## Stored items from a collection
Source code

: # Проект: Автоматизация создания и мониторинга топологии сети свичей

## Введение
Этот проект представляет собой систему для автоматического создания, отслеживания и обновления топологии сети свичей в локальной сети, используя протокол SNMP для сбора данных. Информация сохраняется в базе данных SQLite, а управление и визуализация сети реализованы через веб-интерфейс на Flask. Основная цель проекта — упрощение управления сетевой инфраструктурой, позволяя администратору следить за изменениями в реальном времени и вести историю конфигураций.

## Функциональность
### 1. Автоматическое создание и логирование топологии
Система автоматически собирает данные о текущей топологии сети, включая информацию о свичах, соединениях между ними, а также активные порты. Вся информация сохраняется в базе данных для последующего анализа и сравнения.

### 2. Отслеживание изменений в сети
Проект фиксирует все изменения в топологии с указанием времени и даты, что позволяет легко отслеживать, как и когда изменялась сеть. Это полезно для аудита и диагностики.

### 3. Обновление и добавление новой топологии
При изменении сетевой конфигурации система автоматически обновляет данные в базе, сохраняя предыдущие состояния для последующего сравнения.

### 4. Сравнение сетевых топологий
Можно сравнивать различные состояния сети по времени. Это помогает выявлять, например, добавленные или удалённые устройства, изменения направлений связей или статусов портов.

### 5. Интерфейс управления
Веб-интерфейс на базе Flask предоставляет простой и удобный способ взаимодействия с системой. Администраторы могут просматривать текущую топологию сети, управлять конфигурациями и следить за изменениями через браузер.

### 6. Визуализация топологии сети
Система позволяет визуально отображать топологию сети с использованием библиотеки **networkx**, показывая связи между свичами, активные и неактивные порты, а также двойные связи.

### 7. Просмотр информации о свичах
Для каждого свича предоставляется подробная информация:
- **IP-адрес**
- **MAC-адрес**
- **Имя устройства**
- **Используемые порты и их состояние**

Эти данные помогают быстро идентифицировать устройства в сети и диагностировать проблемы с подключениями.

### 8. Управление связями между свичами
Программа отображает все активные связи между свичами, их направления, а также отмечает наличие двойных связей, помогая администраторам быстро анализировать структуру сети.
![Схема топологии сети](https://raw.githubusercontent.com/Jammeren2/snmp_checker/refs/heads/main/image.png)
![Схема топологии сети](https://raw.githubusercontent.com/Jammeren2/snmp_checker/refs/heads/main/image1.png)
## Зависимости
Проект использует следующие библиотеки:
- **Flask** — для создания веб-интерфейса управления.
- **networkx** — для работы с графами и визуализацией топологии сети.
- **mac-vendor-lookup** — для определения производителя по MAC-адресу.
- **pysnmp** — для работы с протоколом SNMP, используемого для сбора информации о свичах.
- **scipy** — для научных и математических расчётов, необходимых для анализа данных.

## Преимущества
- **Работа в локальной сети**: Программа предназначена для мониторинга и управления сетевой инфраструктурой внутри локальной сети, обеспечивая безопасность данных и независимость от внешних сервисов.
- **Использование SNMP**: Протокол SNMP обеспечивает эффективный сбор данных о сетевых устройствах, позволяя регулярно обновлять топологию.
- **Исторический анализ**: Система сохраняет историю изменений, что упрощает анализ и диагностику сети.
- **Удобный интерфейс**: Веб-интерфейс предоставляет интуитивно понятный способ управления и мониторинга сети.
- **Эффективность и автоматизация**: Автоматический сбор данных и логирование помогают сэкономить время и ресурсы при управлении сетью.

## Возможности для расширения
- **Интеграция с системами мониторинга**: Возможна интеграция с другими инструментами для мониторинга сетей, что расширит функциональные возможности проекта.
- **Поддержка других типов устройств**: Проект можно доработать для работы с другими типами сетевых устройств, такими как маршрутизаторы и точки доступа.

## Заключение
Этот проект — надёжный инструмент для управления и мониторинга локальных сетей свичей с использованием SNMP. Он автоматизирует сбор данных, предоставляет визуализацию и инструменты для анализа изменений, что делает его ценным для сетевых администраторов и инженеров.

## YOUR INSTRUCTIONS
Transcribe each line of the data above, unaltered, from the one where "## Зависимости" appears to the one where "## Заключение" appears, inclusive of both.

## TASK RESULT
## Зависимости
Проект использует следующие библиотеки:
- **Flask** — для создания веб-интерфейса управления.
- **networkx** — для работы с графами и визуализацией топологии сети.
- **mac-vendor-lookup** — для определения производителя по MAC-адресу.
- **pysnmp** — для работы с протоколом SNMP, используемого для сбора информации о свичах.
- **scipy** — для научных и математических расчётов, необходимых для анализа данных.

## Преимущества
- **Работа в локальной сети**: Программа предназначена для мониторинга и управления сетевой инфраструктурой внутри локальной сети, обеспечивая безопасность данных и независимость от внешних сервисов.
- **Использование SNMP**: Протокол SNMP обеспечивает эффективный сбор данных о сетевых устройствах, позволяя регулярно обновлять топологию.
- **Исторический анализ**: Система сохраняет историю изменений, что упрощает анализ и диагностику сети.
- **Удобный интерфейс**: Веб-интерфейс предоставляет интуитивно понятный способ управления и мониторинга сети.
- **Эффективность и автоматизация**: Автоматический сбор данных и логирование помогают сэкономить время и ресурсы при управлении сетью.

## Возможности для расширения
- **Интеграция с системами мониторинга**: Возможна интеграция с другими инструментами для мониторинга сетей, что расширит функциональные возможности проекта.
- **Поддержка других типов устройств**: Проект можно доработать для работы с другими типами сетевых устройств, такими как маршрутизаторы и точки доступа.

## Заключение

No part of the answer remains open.